Despite the claims against Barros, Pope Francis named him to head the Diocese of Osorno in 2015, saying he was “personally convinced” of the bishop’s innocence after the case was investigated twice with no evidence emerging at the time.
The pope told reporters Jan. 21 that while “covering up abuse is an abuse in itself,” if he had punished Barros without moral certainty, “I would be committing the crime of a bad judge.”
Scicluna has often been called to look into allegations involving high-profile clergy. For example, after years of allegations about abuse committed by Rev. Marcial Maciel Degollado, founder of the Legionaries of Christ, in 2005, the Vatican sent Scicluna to listen to his alleged victims. Several months later, Pope Benedict XVI ordered Maciel to “a life reserved to prayer and penance, renouncing any public ministry.”

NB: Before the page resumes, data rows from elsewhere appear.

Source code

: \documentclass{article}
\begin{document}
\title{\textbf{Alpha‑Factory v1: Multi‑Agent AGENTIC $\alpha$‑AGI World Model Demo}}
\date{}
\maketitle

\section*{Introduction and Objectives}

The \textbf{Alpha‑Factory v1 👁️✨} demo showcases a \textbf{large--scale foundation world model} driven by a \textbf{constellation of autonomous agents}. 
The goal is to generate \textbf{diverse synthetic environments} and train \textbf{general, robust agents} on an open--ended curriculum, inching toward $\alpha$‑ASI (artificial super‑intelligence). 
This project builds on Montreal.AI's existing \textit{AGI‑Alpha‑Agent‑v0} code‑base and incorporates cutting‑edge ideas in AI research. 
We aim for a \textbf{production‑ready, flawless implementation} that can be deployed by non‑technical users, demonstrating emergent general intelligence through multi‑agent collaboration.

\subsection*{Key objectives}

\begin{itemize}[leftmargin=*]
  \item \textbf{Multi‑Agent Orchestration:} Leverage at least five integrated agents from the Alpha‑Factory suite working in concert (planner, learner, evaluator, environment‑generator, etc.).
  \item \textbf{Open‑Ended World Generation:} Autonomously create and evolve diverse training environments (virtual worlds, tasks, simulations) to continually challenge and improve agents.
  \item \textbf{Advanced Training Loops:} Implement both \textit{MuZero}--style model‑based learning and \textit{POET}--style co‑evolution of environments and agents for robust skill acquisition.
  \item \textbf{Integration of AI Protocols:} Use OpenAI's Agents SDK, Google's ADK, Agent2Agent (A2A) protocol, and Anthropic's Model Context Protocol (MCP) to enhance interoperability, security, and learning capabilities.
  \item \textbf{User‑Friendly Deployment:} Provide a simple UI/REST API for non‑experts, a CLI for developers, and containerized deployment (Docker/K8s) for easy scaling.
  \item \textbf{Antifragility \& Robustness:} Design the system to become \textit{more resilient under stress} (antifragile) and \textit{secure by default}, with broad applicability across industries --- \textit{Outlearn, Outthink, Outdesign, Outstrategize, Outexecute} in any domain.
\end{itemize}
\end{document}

In 2014, Scicluna was sent to Scotland to collect testimony for a formal investigation against Cardinal Keith O’Brien, who had resigned in 2013 after admitting to sexual misconduct. In 2015, Pope Francis accepted O’Brien’s decision to renounce all “duties and privileges” associated with being a cardinal, and the Catholic Church in Scotland announced he would “be reduced to a strictly private life with no further participation in any public, religious or civil events.”